Elle affirme que si les statuts peuvent réserver le droit de vote aux seuls associés pour les questions autres que l’affectation des bénéfices (Com. 31 mars 2004, n°03-16.694), ils ne peuvent en revanche « priver l’usufruitier de parts sociales du droit de contester une délibération collective susceptible d’avoir une incidence directe sur son droit de jouissance ».
La Haute juridiction considère donc comme illicite une clause statutaire de nature à priver l’usufruitier de son droit de contester des délibérations portant une atteinte directe à sa jouissance. Les juges d’appel auraient dû rechercher concrètement si les décisions contestées (distribution de dividendes et augmentation de capital) étaient de nature à affecter directement le droit de jouissance des usufruitiers, pour déterminer leur recevabilité à agir en annulation.
Que faut-il retenir ?
Les statuts d’une SCI peuvent-ils valablement priver un usufruitier de parts sociales du droit de contester une décision collective affectant directement son droit de jouissance ?
Non, une telle clause statutaire est illicite. La Cour de cassation affirme que l’usufruitier doit pouvoir agir en annulation d’une délibération susceptible de porter une atteinte directe à son droit de jouissance, nonobstant toute clause contraire des statuts. Le droit de contester ce type de décisions collectives relève d’un droit propre de l’usufruitier que les statuts ne peuvent supprimer.
Quelles sont les délibérations collectives qu’un usufruitier peut contester ?

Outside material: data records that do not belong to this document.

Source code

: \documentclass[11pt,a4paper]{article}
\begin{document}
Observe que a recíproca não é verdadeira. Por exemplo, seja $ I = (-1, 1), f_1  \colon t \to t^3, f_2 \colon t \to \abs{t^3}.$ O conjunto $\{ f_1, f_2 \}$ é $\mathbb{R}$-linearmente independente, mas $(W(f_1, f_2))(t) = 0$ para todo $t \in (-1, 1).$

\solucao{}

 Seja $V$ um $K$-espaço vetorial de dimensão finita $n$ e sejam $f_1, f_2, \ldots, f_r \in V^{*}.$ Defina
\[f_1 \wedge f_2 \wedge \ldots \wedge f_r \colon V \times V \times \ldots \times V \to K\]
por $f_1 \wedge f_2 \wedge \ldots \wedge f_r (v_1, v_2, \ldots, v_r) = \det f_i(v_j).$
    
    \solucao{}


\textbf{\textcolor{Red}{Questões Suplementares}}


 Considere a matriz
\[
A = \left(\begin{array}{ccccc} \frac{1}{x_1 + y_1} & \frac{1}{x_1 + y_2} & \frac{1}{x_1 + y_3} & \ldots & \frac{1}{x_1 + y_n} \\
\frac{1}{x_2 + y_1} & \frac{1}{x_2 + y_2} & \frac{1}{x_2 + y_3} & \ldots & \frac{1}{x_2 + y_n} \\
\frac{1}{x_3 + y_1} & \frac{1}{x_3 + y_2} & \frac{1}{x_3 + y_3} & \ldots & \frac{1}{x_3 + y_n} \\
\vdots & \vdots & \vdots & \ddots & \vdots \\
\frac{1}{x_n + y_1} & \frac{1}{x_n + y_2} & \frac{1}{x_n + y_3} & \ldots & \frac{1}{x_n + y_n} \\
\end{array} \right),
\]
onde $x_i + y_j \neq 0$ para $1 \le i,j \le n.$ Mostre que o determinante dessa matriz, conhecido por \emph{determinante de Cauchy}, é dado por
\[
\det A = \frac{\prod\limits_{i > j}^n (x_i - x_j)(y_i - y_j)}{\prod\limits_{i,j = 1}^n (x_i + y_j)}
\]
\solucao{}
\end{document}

L’usufruitier peut demander l’annulation de toute délibération collective qui serait susceptible d’avoir une incidence directe sur son droit de jouissance des parts sociales, et pas uniquement celles relatives à l’affectation des bénéfices. Les juges du fond doivent donc examiner concrètement l’impact potentiel des décisions contestées sur le droit de jouissance de l’usufruitier pour apprécier sa recevabilité à agir.